• _Records for processing_:
▼

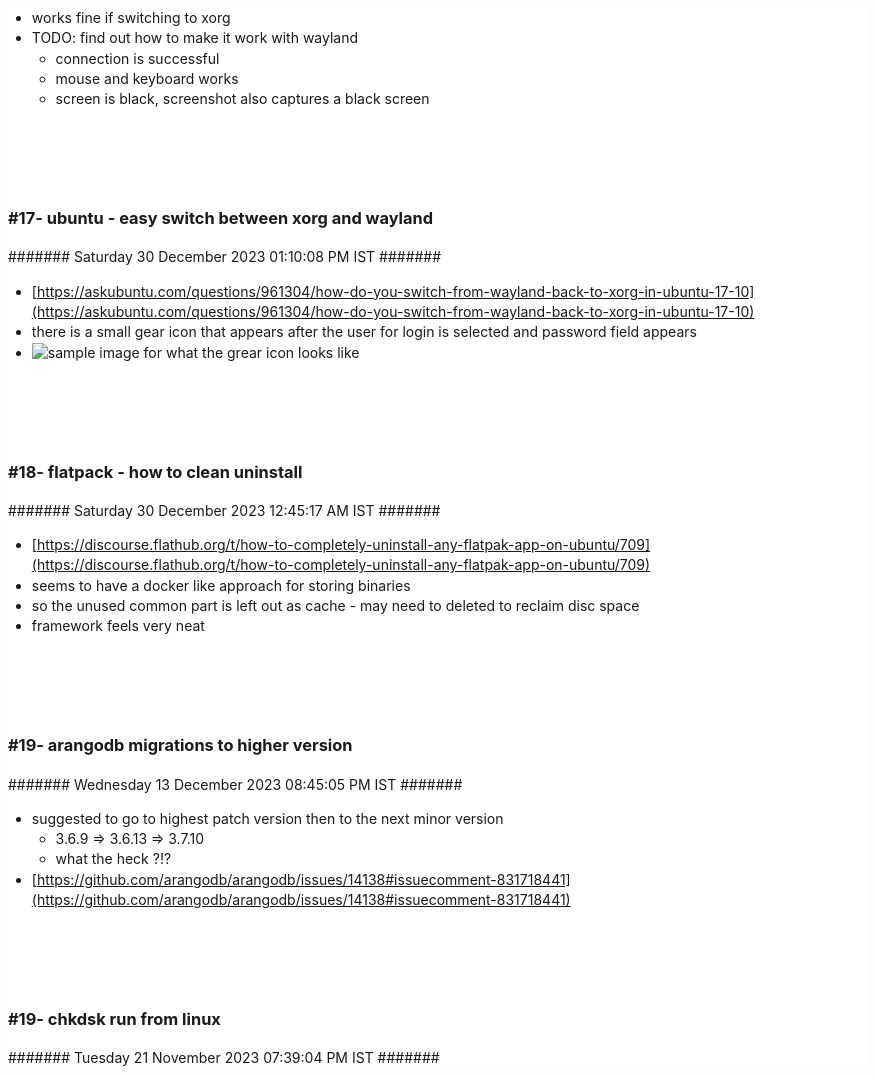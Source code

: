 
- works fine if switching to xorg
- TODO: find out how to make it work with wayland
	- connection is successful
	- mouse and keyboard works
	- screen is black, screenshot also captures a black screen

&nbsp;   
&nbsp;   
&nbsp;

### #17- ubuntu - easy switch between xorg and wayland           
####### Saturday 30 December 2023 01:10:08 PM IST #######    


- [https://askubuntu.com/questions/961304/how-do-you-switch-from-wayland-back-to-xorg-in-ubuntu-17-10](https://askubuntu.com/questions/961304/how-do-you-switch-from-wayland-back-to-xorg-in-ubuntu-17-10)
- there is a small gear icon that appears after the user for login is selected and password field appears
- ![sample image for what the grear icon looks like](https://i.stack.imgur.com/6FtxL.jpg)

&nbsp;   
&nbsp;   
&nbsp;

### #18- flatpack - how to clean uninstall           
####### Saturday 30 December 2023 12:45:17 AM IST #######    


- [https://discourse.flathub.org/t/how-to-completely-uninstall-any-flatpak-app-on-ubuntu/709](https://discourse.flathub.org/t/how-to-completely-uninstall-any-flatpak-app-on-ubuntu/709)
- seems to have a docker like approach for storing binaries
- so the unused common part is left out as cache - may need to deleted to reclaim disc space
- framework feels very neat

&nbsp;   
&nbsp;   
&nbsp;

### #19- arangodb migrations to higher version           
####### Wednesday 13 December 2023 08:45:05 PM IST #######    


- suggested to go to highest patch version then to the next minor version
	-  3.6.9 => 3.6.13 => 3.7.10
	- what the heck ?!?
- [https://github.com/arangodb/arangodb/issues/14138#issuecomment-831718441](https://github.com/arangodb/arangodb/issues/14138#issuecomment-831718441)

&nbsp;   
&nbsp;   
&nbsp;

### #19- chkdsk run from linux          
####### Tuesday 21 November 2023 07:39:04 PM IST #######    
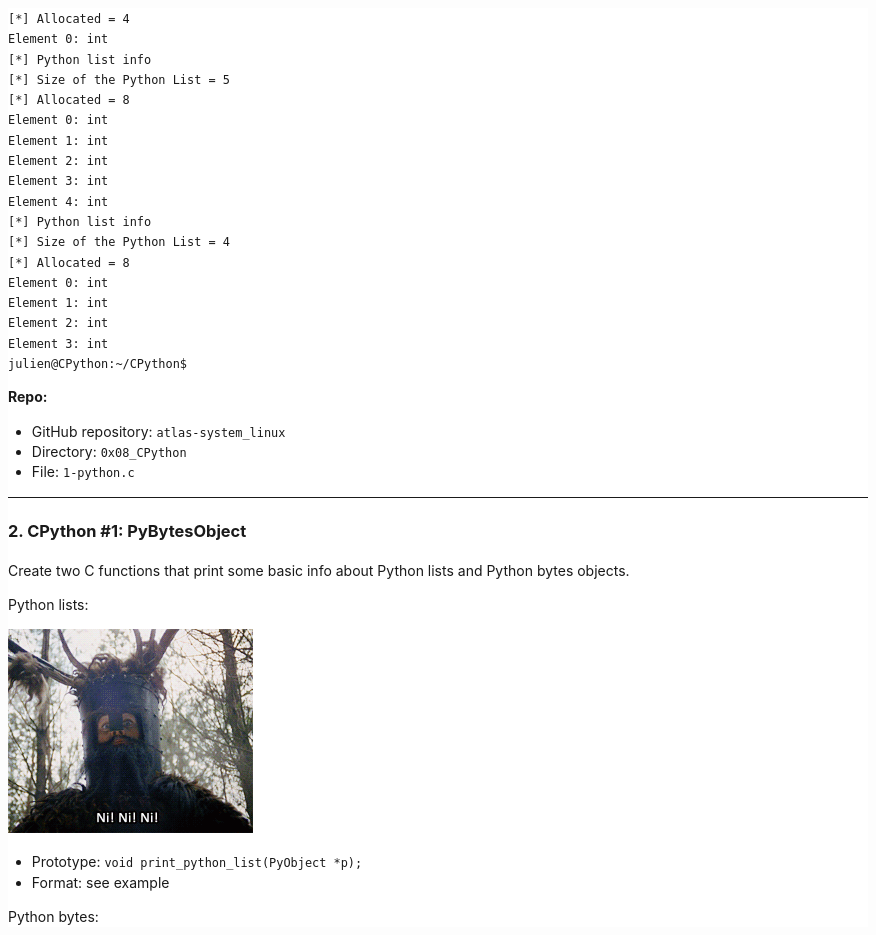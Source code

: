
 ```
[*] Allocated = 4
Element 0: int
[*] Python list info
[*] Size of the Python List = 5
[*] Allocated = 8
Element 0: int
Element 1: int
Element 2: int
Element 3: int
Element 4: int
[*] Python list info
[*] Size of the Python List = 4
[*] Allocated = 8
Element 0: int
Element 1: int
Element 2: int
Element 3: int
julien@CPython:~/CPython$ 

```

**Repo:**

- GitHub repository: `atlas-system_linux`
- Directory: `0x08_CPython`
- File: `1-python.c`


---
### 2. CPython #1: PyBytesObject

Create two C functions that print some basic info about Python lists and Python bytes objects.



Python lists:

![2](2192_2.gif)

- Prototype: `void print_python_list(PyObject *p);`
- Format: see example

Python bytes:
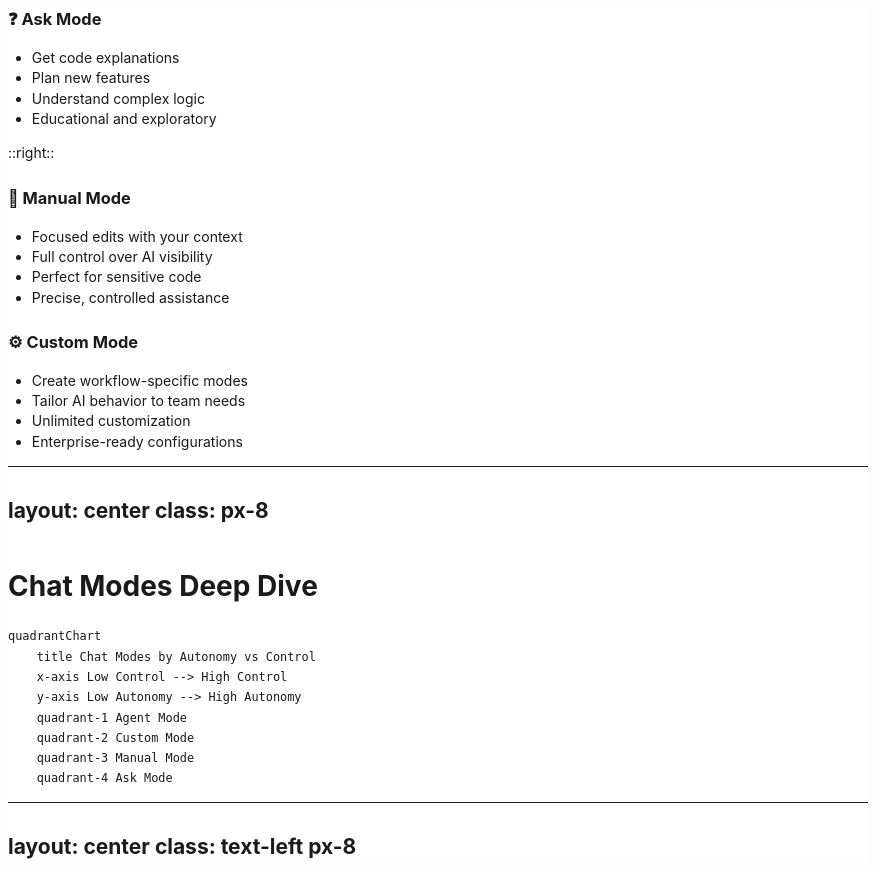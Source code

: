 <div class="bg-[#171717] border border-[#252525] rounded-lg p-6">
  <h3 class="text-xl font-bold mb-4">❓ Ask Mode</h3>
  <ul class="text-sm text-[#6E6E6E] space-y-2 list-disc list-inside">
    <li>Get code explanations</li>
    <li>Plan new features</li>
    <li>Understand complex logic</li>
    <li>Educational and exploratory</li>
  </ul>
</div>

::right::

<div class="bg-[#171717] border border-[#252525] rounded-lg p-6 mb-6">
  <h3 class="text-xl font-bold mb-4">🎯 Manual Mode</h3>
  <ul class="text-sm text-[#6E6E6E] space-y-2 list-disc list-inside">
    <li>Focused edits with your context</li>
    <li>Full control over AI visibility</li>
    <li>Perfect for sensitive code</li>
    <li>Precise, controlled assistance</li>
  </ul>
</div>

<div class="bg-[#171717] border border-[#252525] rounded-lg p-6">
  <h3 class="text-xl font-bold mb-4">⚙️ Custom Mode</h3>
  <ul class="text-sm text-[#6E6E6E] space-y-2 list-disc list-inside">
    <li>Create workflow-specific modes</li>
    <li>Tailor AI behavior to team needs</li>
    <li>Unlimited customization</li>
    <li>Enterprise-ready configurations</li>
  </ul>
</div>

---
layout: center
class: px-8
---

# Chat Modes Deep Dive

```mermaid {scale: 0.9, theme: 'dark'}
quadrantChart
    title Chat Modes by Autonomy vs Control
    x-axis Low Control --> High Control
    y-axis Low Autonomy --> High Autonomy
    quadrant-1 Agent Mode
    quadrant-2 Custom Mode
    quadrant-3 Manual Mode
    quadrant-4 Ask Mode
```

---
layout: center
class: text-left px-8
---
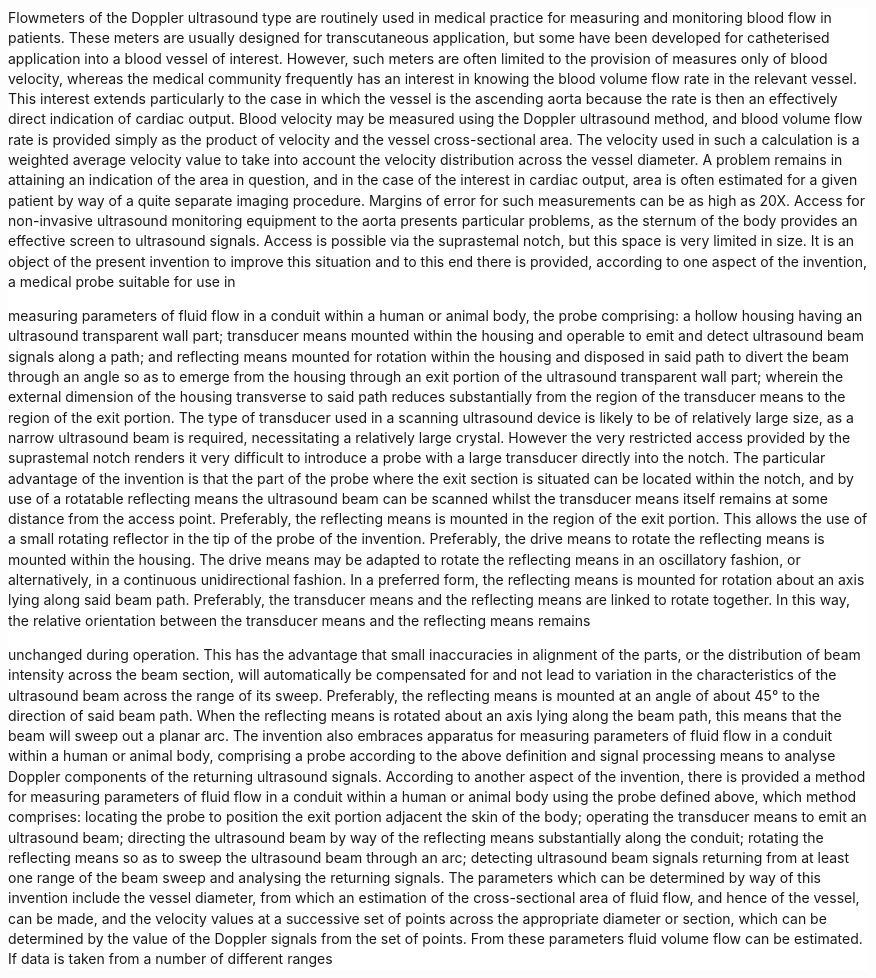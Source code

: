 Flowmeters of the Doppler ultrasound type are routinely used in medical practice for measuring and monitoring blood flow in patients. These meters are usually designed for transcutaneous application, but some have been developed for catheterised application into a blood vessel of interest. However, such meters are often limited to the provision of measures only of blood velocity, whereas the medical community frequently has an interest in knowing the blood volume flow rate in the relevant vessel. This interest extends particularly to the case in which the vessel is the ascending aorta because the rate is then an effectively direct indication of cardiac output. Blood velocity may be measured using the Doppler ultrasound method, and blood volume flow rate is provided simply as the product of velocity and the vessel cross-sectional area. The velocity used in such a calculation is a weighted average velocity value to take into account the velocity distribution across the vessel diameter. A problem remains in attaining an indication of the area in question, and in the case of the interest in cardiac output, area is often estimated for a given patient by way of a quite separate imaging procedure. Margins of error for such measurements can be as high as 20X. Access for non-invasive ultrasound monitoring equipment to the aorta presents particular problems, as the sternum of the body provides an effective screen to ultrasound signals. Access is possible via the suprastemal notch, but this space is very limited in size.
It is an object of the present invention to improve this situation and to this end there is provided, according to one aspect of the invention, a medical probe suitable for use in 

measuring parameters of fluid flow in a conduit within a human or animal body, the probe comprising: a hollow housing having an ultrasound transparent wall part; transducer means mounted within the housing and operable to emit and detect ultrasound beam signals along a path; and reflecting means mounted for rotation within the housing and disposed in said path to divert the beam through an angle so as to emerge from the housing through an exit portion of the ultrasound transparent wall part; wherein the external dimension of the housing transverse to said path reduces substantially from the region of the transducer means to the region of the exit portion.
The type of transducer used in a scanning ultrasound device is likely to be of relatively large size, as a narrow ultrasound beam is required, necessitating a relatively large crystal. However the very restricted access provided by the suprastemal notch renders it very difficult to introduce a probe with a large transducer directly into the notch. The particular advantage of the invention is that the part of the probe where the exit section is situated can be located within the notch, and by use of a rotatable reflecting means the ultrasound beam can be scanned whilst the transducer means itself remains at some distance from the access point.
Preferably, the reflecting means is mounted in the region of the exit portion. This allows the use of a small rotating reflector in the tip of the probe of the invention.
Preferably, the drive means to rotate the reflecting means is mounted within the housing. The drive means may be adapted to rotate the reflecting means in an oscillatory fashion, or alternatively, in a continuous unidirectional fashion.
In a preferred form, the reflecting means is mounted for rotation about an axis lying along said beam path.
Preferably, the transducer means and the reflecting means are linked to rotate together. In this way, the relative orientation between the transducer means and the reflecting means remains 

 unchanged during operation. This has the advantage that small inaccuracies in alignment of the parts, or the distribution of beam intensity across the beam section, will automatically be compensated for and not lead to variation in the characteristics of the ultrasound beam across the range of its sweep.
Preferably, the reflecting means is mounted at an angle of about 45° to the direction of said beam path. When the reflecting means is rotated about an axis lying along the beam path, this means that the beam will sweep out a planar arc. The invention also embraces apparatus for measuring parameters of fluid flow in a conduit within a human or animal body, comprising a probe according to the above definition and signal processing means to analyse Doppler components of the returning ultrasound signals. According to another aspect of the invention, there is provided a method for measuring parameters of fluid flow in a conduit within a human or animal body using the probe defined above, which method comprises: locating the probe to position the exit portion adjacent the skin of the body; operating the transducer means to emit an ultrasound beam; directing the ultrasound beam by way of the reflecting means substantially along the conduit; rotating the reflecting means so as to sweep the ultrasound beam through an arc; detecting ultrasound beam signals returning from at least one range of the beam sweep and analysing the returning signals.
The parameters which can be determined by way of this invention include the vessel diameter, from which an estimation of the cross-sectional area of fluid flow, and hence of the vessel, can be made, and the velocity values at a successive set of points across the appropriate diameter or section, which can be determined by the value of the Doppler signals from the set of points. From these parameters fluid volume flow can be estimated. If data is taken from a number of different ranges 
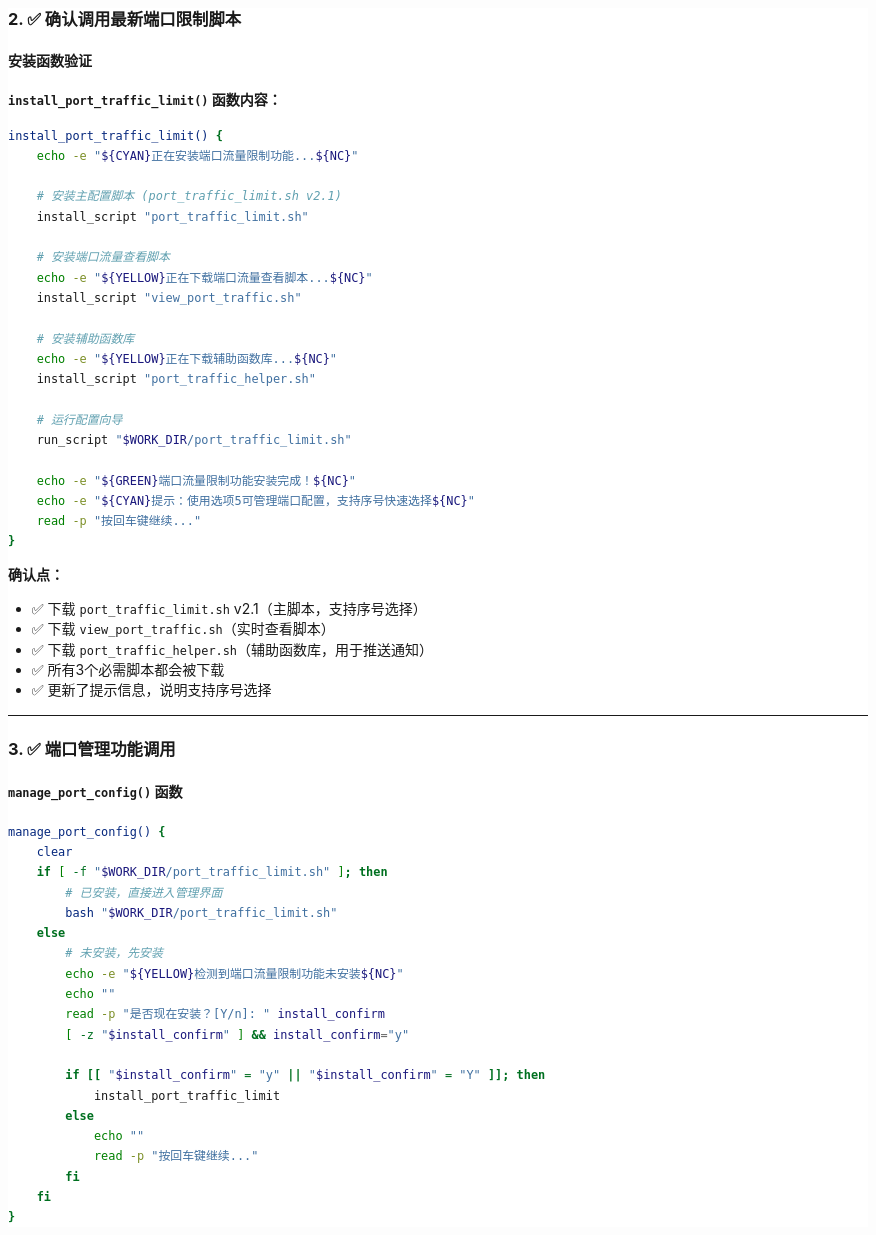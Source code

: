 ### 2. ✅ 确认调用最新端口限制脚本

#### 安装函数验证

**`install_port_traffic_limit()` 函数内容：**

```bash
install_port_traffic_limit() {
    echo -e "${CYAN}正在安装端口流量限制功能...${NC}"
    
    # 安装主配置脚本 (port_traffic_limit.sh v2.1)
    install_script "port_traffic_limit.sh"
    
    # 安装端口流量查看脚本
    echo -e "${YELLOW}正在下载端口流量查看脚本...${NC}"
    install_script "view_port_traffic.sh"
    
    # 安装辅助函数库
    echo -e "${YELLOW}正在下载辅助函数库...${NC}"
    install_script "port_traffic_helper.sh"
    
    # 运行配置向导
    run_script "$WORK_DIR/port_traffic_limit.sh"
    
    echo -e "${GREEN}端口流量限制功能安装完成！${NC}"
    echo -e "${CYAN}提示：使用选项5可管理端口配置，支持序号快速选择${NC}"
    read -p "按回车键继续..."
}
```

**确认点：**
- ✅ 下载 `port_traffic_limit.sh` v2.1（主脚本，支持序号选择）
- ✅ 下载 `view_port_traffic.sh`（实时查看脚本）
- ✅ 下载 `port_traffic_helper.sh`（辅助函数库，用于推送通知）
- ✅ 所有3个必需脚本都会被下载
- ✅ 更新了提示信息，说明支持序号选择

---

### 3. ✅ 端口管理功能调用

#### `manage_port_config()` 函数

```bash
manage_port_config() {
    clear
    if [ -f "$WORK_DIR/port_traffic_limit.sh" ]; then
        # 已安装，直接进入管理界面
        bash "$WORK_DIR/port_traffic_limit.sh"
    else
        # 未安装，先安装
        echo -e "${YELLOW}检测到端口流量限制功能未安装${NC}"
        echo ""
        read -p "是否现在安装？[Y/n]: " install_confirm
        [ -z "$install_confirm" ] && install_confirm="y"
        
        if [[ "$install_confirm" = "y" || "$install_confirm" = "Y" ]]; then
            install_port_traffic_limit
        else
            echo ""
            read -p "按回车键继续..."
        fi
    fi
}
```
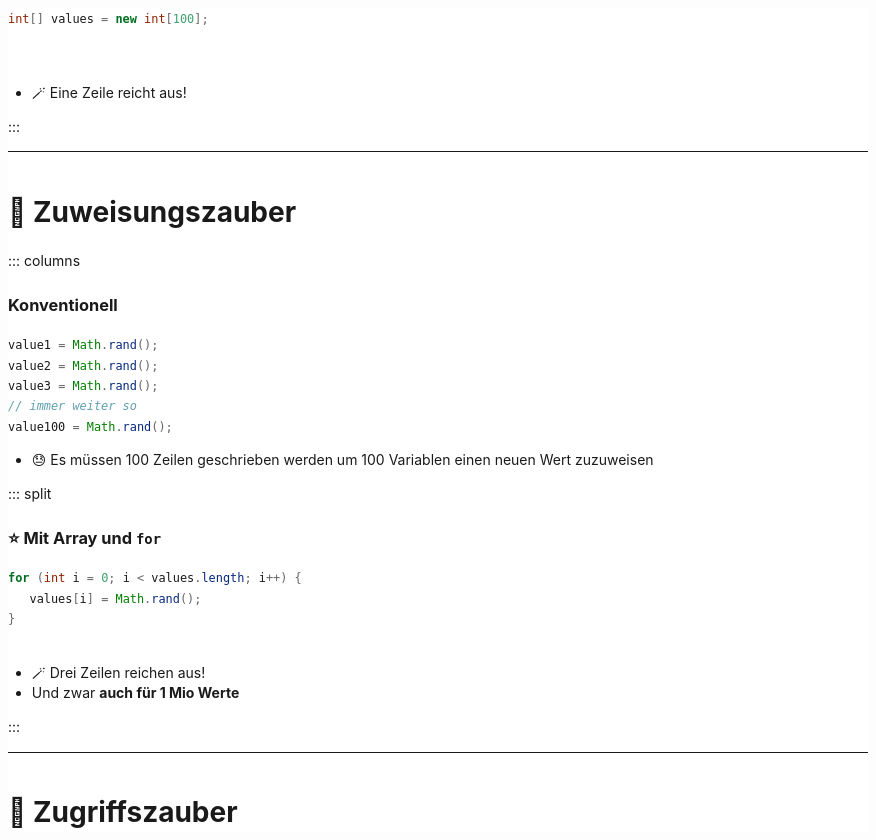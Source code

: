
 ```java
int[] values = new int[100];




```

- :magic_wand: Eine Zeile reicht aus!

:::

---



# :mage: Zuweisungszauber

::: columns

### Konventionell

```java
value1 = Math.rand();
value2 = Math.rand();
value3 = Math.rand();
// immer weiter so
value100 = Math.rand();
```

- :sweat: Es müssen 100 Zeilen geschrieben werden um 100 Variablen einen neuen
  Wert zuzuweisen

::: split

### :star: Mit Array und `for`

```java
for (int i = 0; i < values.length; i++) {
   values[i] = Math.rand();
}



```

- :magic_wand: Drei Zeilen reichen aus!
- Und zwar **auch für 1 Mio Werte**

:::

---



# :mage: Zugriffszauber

▲

• _Goal of the exercise_:
Copy each line of the entries in which the string "lists" is found.

• _Answer space_:
Create two C functions that print some basic info about Python lists and Python bytes objects.
Python lists:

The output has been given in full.